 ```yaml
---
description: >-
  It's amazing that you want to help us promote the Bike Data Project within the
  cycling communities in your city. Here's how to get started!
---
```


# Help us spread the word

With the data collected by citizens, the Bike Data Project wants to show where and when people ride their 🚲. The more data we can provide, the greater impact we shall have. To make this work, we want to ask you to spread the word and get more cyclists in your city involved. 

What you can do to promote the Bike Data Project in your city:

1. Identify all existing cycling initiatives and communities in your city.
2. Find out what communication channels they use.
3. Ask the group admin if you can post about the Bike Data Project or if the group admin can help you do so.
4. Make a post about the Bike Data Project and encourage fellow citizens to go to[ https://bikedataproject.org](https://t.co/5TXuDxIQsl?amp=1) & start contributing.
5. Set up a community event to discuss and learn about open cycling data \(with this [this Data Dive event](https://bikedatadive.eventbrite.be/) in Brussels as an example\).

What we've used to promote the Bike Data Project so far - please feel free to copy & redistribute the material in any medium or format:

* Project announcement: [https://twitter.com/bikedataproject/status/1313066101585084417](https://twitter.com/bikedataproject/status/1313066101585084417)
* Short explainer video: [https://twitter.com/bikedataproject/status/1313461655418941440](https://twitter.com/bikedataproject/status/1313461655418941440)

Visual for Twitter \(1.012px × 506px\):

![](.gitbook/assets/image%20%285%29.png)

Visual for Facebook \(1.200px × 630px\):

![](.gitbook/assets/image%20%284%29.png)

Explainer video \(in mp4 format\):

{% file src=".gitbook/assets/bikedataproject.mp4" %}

--- The task ---
Print only the lines that run from the start of the listing to the line bearing "# Help us spread the word"; please keep the first line and that last one, exactly as they appear.

--- Exercise answer ---
 ```yaml
---
description: >-
  It's amazing that you want to help us promote the Bike Data Project within the
  cycling communities in your city. Here's how to get started!
---
```


# Help us spread the word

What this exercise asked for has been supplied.